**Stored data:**

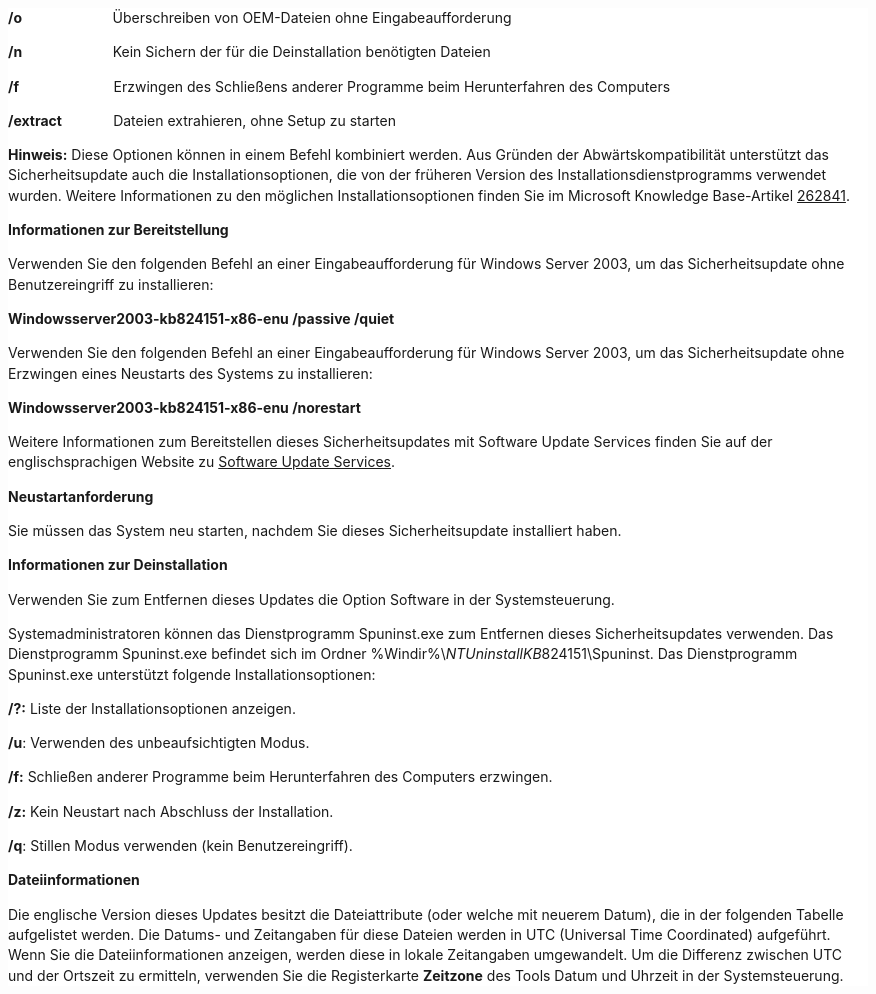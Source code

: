 **/o**                       Überschreiben von OEM-Dateien ohne Eingabeaufforderung

**/n**                       Kein Sichern der für die Deinstallation benötigten Dateien

**/f**                        Erzwingen des Schließens anderer Programme beim Herunterfahren des Computers

**/extract**             Dateien extrahieren, ohne Setup zu starten

**Hinweis:** Diese Optionen können in einem Befehl kombiniert werden. Aus Gründen der Abwärtskompatibilität unterstützt das Sicherheitsupdate auch die Installationsoptionen, die von der früheren Version des Installationsdienstprogramms verwendet wurden. Weitere Informationen zu den möglichen Installationsoptionen finden Sie im Microsoft Knowledge Base-Artikel [262841](http://support.microsoft.com/default.aspx?scid=kb;de;262841).

**Informationen zur Bereitstellung**

Verwenden Sie den folgenden Befehl an einer Eingabeaufforderung für Windows Server 2003, um das Sicherheitsupdate ohne Benutzereingriff zu installieren:

**Windowsserver2003-kb824151-x86-enu /passive /quiet**

Verwenden Sie den folgenden Befehl an einer Eingabeaufforderung für Windows Server 2003, um das Sicherheitsupdate ohne Erzwingen eines Neustarts des Systems zu installieren:

**Windowsserver2003-kb824151-x86-enu /norestart**

Weitere Informationen zum Bereitstellen dieses Sicherheitsupdates mit Software Update Services finden Sie auf der englischsprachigen Website zu [Software Update Services](http://go.microsoft.com/fwlink/?linkid=21125).

**Neustartanforderung**

Sie müssen das System neu starten, nachdem Sie dieses Sicherheitsupdate installiert haben.

**Informationen zur Deinstallation**

Verwenden Sie zum Entfernen dieses Updates die Option Software in der Systemsteuerung.

Systemadministratoren können das Dienstprogramm Spuninst.exe zum Entfernen dieses Sicherheitsupdates verwenden. Das Dienstprogramm Spuninst.exe befindet sich im Ordner %Windir%\\$NTUninstallKB824151$\\Spuninst. Das Dienstprogramm Spuninst.exe unterstützt folgende Installationsoptionen:

**/?:** Liste der Installationsoptionen anzeigen.

**/u**: Verwenden des unbeaufsichtigten Modus.

**/f:** Schließen anderer Programme beim Herunterfahren des Computers erzwingen.

**/z:** Kein Neustart nach Abschluss der Installation.

**/q**: Stillen Modus verwenden (kein Benutzereingriff).

**Dateiinformationen**

Die englische Version dieses Updates besitzt die Dateiattribute (oder welche mit neuerem Datum), die in der folgenden Tabelle aufgelistet werden. Die Datums- und Zeitangaben für diese Dateien werden in UTC (Universal Time Coordinated) aufgeführt. Wenn Sie die Dateiinformationen anzeigen, werden diese in lokale Zeitangaben umgewandelt. Um die Differenz zwischen UTC und der Ortszeit zu ermitteln, verwenden Sie die Registerkarte **Zeitzone** des Tools Datum und Uhrzeit in der Systemsteuerung.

**Prompt:** The response should hold only an exact retyping of the lines from the beginning of the data through the line containing "Setup zu starten", both ends kept, pictures omitted.

**Exercise answer:**
Source code

: **/o**                       Überschreiben von OEM-Dateien ohne Eingabeaufforderung

**/n**                       Kein Sichern der für die Deinstallation benötigten Dateien

**/f**                        Erzwingen des Schließens anderer Programme beim Herunterfahren des Computers

**/extract**             Dateien extrahieren, ohne Setup zu starten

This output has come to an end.